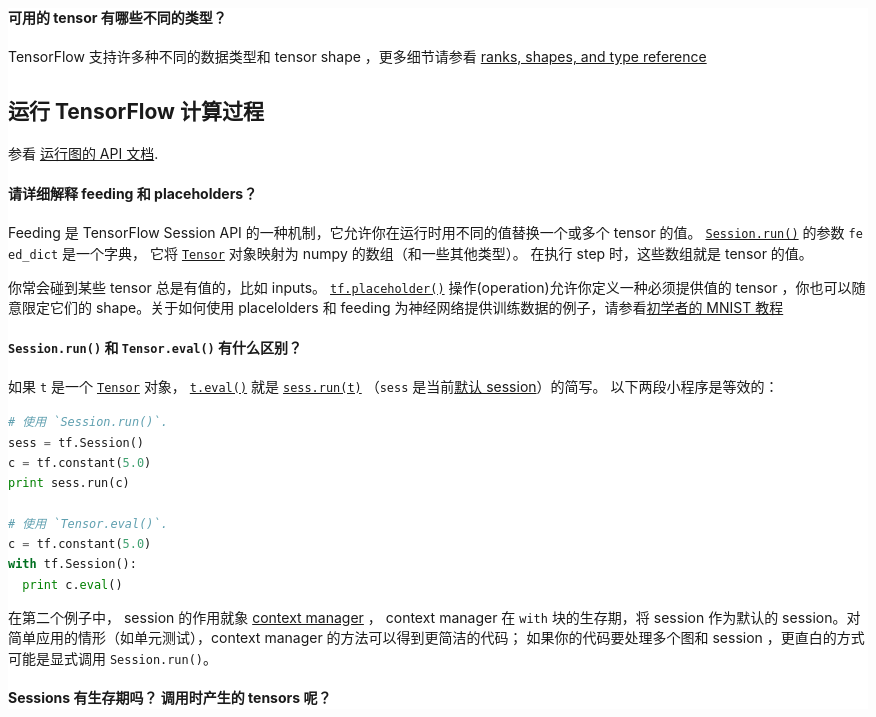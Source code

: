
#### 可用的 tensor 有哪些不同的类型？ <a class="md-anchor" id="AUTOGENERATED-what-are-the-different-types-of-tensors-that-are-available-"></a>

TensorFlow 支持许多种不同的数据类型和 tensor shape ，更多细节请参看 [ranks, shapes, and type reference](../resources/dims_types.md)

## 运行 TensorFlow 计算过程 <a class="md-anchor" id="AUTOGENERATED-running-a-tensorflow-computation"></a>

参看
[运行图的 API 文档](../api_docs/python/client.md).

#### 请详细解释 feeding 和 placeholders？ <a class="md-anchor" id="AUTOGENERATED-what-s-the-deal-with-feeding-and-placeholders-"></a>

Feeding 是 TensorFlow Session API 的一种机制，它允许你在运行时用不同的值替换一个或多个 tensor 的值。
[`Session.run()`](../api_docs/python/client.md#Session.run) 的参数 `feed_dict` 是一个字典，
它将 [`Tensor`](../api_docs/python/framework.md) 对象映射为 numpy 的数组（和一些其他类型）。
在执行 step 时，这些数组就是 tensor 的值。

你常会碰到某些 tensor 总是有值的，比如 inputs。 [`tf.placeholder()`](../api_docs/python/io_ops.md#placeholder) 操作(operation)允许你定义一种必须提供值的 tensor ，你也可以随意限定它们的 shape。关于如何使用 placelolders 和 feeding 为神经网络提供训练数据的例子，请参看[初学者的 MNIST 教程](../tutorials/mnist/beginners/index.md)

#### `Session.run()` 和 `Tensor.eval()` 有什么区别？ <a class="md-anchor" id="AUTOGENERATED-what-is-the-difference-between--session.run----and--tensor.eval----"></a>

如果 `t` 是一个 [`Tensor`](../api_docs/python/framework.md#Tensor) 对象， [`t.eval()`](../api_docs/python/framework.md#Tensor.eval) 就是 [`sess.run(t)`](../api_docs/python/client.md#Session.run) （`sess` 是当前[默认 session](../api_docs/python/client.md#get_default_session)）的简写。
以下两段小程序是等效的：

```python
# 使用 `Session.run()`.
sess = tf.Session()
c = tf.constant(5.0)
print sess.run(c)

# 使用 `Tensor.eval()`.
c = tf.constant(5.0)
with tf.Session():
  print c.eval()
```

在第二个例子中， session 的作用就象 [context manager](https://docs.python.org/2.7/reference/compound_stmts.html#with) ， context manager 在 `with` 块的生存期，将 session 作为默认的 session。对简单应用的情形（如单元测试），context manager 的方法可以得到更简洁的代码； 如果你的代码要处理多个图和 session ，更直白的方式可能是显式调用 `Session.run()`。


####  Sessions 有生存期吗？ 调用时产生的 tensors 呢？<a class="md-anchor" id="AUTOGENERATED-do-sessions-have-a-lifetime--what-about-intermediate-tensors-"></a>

_Exercise description_
Omit the pictures, and quote the material above exactly as given.

_Solution_
Source code

:
#### 可用的 tensor 有哪些不同的类型？ <a class="md-anchor" id="AUTOGENERATED-what-are-the-different-types-of-tensors-that-are-available-"></a>

TensorFlow 支持许多种不同的数据类型和 tensor shape ，更多细节请参看 [ranks, shapes, and type reference](../resources/dims_types.md)

## 运行 TensorFlow 计算过程 <a class="md-anchor" id="AUTOGENERATED-running-a-tensorflow-computation"></a>

参看
[运行图的 API 文档](../api_docs/python/client.md).

#### 请详细解释 feeding 和 placeholders？ <a class="md-anchor" id="AUTOGENERATED-what-s-the-deal-with-feeding-and-placeholders-"></a>

Feeding 是 TensorFlow Session API 的一种机制，它允许你在运行时用不同的值替换一个或多个 tensor 的值。
[`Session.run()`](../api_docs/python/client.md#Session.run) 的参数 `feed_dict` 是一个字典，
它将 [`Tensor`](../api_docs/python/framework.md) 对象映射为 numpy 的数组（和一些其他类型）。
在执行 step 时，这些数组就是 tensor 的值。

你常会碰到某些 tensor 总是有值的，比如 inputs。 [`tf.placeholder()`](../api_docs/python/io_ops.md#placeholder) 操作(operation)允许你定义一种必须提供值的 tensor ，你也可以随意限定它们的 shape。关于如何使用 placelolders 和 feeding 为神经网络提供训练数据的例子，请参看[初学者的 MNIST 教程](../tutorials/mnist/beginners/index.md)

#### `Session.run()` 和 `Tensor.eval()` 有什么区别？ <a class="md-anchor" id="AUTOGENERATED-what-is-the-difference-between--session.run----and--tensor.eval----"></a>

如果 `t` 是一个 [`Tensor`](../api_docs/python/framework.md#Tensor) 对象， [`t.eval()`](../api_docs/python/framework.md#Tensor.eval) 就是 [`sess.run(t)`](../api_docs/python/client.md#Session.run) （`sess` 是当前[默认 session](../api_docs/python/client.md#get_default_session)）的简写。
以下两段小程序是等效的：

```python
# 使用 `Session.run()`.
sess = tf.Session()
c = tf.constant(5.0)
print sess.run(c)

# 使用 `Tensor.eval()`.
c = tf.constant(5.0)
with tf.Session():
  print c.eval()
```

在第二个例子中， session 的作用就象 [context manager](https://docs.python.org/2.7/reference/compound_stmts.html#with) ， context manager 在 `with` 块的生存期，将 session 作为默认的 session。对简单应用的情形（如单元测试），context manager 的方法可以得到更简洁的代码； 如果你的代码要处理多个图和 session ，更直白的方式可能是显式调用 `Session.run()`。


####  Sessions 有生存期吗？ 调用时产生的 tensors 呢？<a class="md-anchor" id="AUTOGENERATED-do-sessions-have-a-lifetime--what-about-intermediate-tensors-"></a>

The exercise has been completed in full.